START Records for the exercise

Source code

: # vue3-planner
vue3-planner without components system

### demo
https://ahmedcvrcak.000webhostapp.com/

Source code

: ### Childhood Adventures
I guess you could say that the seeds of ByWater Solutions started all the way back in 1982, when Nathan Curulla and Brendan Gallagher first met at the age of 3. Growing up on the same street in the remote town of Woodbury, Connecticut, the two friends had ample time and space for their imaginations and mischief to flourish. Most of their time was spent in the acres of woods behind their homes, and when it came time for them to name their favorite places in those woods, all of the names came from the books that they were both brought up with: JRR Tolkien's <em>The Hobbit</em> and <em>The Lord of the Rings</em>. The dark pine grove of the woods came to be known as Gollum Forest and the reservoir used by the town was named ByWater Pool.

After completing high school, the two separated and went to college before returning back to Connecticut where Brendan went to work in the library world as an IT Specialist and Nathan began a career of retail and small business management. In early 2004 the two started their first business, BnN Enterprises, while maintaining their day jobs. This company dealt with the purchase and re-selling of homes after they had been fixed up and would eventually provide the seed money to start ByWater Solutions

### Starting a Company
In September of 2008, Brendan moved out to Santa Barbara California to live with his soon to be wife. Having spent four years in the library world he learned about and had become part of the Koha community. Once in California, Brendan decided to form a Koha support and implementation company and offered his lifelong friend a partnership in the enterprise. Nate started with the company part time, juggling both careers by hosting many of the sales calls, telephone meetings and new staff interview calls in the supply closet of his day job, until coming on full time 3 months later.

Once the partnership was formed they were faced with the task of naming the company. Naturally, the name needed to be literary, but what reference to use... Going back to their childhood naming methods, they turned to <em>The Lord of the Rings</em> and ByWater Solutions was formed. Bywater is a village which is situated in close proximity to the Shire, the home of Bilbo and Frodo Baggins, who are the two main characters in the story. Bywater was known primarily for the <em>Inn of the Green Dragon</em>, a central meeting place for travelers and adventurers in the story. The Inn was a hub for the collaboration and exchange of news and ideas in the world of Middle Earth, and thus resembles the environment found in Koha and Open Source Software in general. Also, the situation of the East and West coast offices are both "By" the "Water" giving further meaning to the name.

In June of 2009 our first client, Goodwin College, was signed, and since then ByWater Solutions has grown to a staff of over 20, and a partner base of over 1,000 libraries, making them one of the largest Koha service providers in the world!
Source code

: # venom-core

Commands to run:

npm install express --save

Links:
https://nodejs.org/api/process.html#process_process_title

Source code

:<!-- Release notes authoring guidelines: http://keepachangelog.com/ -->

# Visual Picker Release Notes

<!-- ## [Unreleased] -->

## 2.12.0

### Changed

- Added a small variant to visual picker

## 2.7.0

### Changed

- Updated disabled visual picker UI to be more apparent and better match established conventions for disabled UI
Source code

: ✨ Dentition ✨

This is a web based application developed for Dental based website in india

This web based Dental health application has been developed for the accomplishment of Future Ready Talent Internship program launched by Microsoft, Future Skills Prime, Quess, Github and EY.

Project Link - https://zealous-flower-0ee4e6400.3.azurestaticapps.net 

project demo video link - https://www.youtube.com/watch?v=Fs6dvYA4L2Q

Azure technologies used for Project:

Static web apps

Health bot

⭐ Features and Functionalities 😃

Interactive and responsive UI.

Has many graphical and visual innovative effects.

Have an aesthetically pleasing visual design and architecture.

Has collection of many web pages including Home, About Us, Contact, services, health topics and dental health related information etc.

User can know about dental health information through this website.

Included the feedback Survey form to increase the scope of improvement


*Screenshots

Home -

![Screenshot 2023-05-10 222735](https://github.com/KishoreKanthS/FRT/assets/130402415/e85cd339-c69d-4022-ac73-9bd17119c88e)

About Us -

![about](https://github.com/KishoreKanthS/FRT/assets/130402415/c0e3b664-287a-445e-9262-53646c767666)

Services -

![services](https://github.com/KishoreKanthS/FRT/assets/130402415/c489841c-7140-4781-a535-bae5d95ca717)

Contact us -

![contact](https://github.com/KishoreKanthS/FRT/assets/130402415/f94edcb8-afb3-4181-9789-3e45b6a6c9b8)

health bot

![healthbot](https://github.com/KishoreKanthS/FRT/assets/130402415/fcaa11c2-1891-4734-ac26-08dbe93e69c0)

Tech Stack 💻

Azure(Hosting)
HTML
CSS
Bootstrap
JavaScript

END Records for the exercise

■ **What is being asked**:
Search the material for the word "application". Each line where it is found must be copied.

■ **Exercise answer**:
This is a web based application developed for Dental based website in india
This web based Dental health application has been developed for the accomplishment of Future Ready Talent Internship program launched by Microsoft, Future Skills Prime, Quess, Github and EY.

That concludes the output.